# Putnam Problem 2010 A5

1. Dec 6, 2013

### stroustroup

I am trying to solve past Putnam Competition problems. I think I have a proof for Problem A5 of the 2010 exam. Here is the set of all problems: http://inside.mines.edu/~dlarue/putnam/exams/2010.pdf

The solution given required three lemmas to prove, so I wonder whether my proof is flawed (it seems too simple, and the only group property I used was existence of a (right) identity).

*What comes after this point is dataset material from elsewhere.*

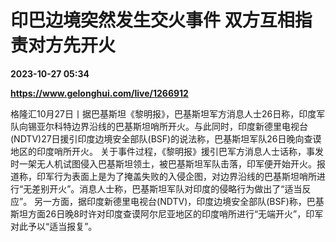 # 印巴边境突然发生交火事件 双方互相指责对方先开火

**2023-10-27 05:34**

**https://www.gelonghui.com/live/1266912**

格隆汇10月27日丨据巴基斯坦《黎明报》，巴基斯坦军方消息人士26日称，印度军队向锡亚尔科特边界沿线的巴基斯坦哨所开火。与此同时，印度新德里电视台(NDTV)27日援引印度边境安全部队(BSF)的说法称，巴基斯坦军队26日晚向查谟地区的印度哨所开火。 关于事件过程，《黎明报》援引巴军方消息人士话称，事发时一架无人机试图侵入巴基斯坦领土，被巴基斯坦军队击落，印军便开始开火。报道称，印军行为表面上是为了掩盖失败的入侵企图，对边界沿线的巴基斯坦哨所进行“无差别开火”。消息人士称，巴基斯坦军队对印度的侵略行为做出了“适当反应”。 另一方面，据印度新德里电视台(NDTV)，印度边境安全部队(BSF)称，巴基斯坦方面26日晚8时许对印度查谟阿尔尼亚地区的印度哨所进行“无端开火”，印军对此予以“适当报复”。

So can you tell me if my proof is correct?

Let $\mathbf{e}$ be an identity of the group $G$. Suppose there exists a vector $\mathbf{a}$ in $G$ such that $\mathbf{a}×\mathbf{e}≠\mathbf{0}$.
Then $\mathbf{a}×\mathbf{e} = \mathbf{a}\ast\mathbf{e}=\mathbf{a}$, therefore $\mathbf{a}×\left(\mathbf{a}×\mathbf{e}\right) = \mathbf{a}×\mathbf{a} = \mathbf{0}$.
But by properties of the cross product, $\|\mathbf{a}×\left(\mathbf{a}×\mathbf{e}\right)\|=\| \mathbf{a}\|\| \mathbf{a}×\mathbf{e}\| ≠ \mathbf{0}$ since neither $\mathbf{a}$ nor $\mathbf{a}×\mathbf{e}$ are $\mathbf{0}$.

The obtained contradiction shows that $\mathbf{a}×\mathbf{e} = \mathbf{0}$ for all $\mathbf{a}$ in $G$. Therefore, every vector in $G$ is proportional to the vector $\mathbf{e}$. But this means that all vectors lie on the same line, and therefore for every $\mathbf{a},\mathbf{b}$ in $G$, we have $\mathbf{a}×\mathbf{b}=\mathbf{0}$.

Last edited: Dec 6, 2013
2. Dec 6, 2013

### haruspex

Your proof looks sound to me (and very neat).